**Work order**
Please output all the entries word for word, without the pictures.

**Records to use**
• • • • • • •

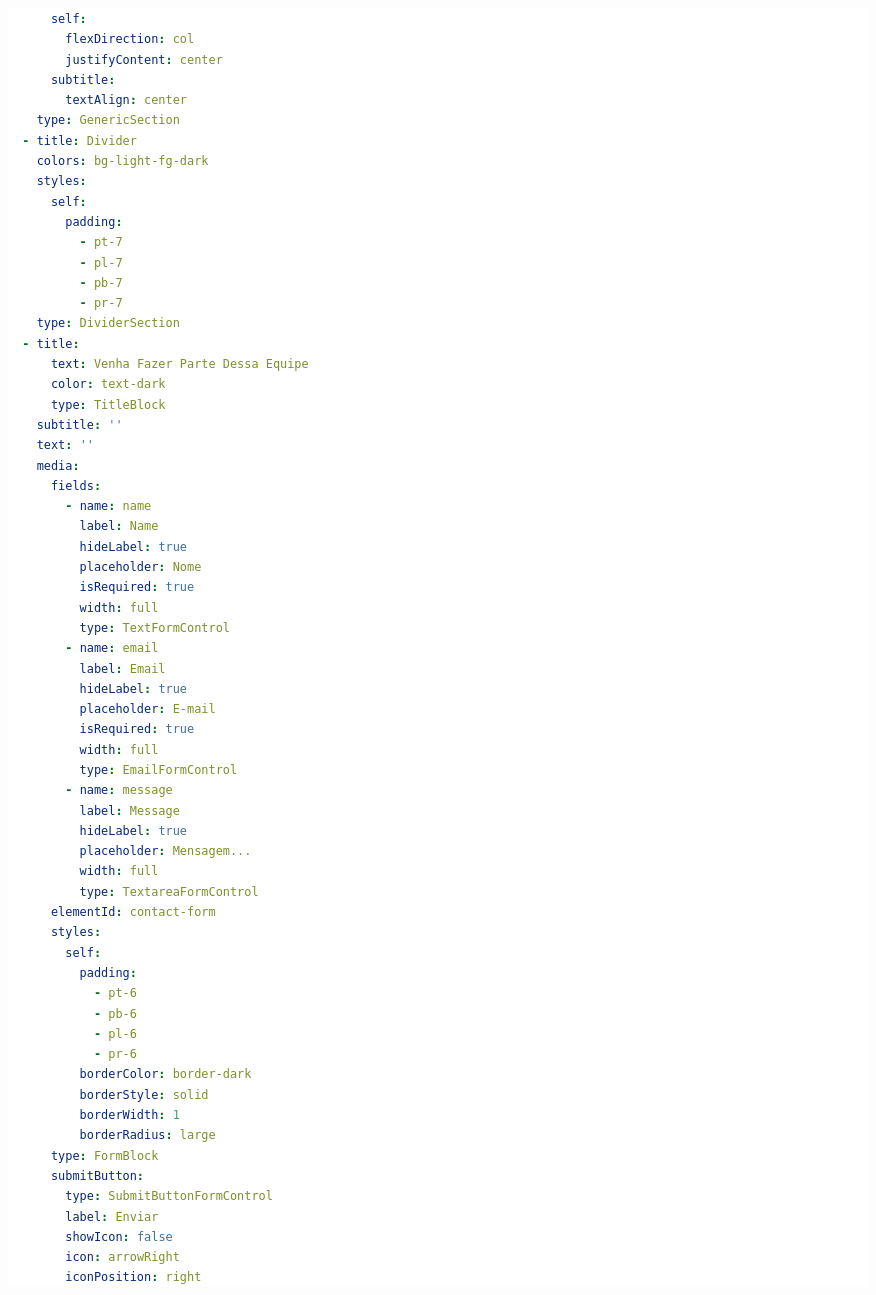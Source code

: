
 ```yaml
      self:
        flexDirection: col
        justifyContent: center
      subtitle:
        textAlign: center
    type: GenericSection
  - title: Divider
    colors: bg-light-fg-dark
    styles:
      self:
        padding:
          - pt-7
          - pl-7
          - pb-7
          - pr-7
    type: DividerSection
  - title:
      text: Venha Fazer Parte Dessa Equipe
      color: text-dark
      type: TitleBlock
    subtitle: ''
    text: ''
    media:
      fields:
        - name: name
          label: Name
          hideLabel: true
          placeholder: Nome
          isRequired: true
          width: full
          type: TextFormControl
        - name: email
          label: Email
          hideLabel: true
          placeholder: E-mail
          isRequired: true
          width: full
          type: EmailFormControl
        - name: message
          label: Message
          hideLabel: true
          placeholder: Mensagem...
          width: full
          type: TextareaFormControl
      elementId: contact-form
      styles:
        self:
          padding:
            - pt-6
            - pb-6
            - pl-6
            - pr-6
          borderColor: border-dark
          borderStyle: solid
          borderWidth: 1
          borderRadius: large
      type: FormBlock
      submitButton:
        type: SubmitButtonFormControl
        label: Enviar
        showIcon: false
        icon: arrowRight
        iconPosition: right
```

• • • • • • •

**Response**
Source code

:
 ```yaml
      self:
        flexDirection: col
        justifyContent: center
      subtitle:
        textAlign: center
    type: GenericSection
  - title: Divider
    colors: bg-light-fg-dark
    styles:
      self:
        padding:
          - pt-7
          - pl-7
          - pb-7
          - pr-7
    type: DividerSection
  - title:
      text: Venha Fazer Parte Dessa Equipe
      color: text-dark
      type: TitleBlock
    subtitle: ''
    text: ''
    media:
      fields:
        - name: name
          label: Name
          hideLabel: true
          placeholder: Nome
          isRequired: true
          width: full
          type: TextFormControl
        - name: email
          label: Email
          hideLabel: true
          placeholder: E-mail
          isRequired: true
          width: full
          type: EmailFormControl
        - name: message
          label: Message
          hideLabel: true
          placeholder: Mensagem...
          width: full
          type: TextareaFormControl
      elementId: contact-form
      styles:
        self:
          padding:
            - pt-6
            - pb-6
            - pl-6
            - pr-6
          borderColor: border-dark
          borderStyle: solid
          borderWidth: 1
          borderRadius: large
      type: FormBlock
      submitButton:
        type: SubmitButtonFormControl
        label: Enviar
        showIcon: false
        icon: arrowRight
        iconPosition: right
```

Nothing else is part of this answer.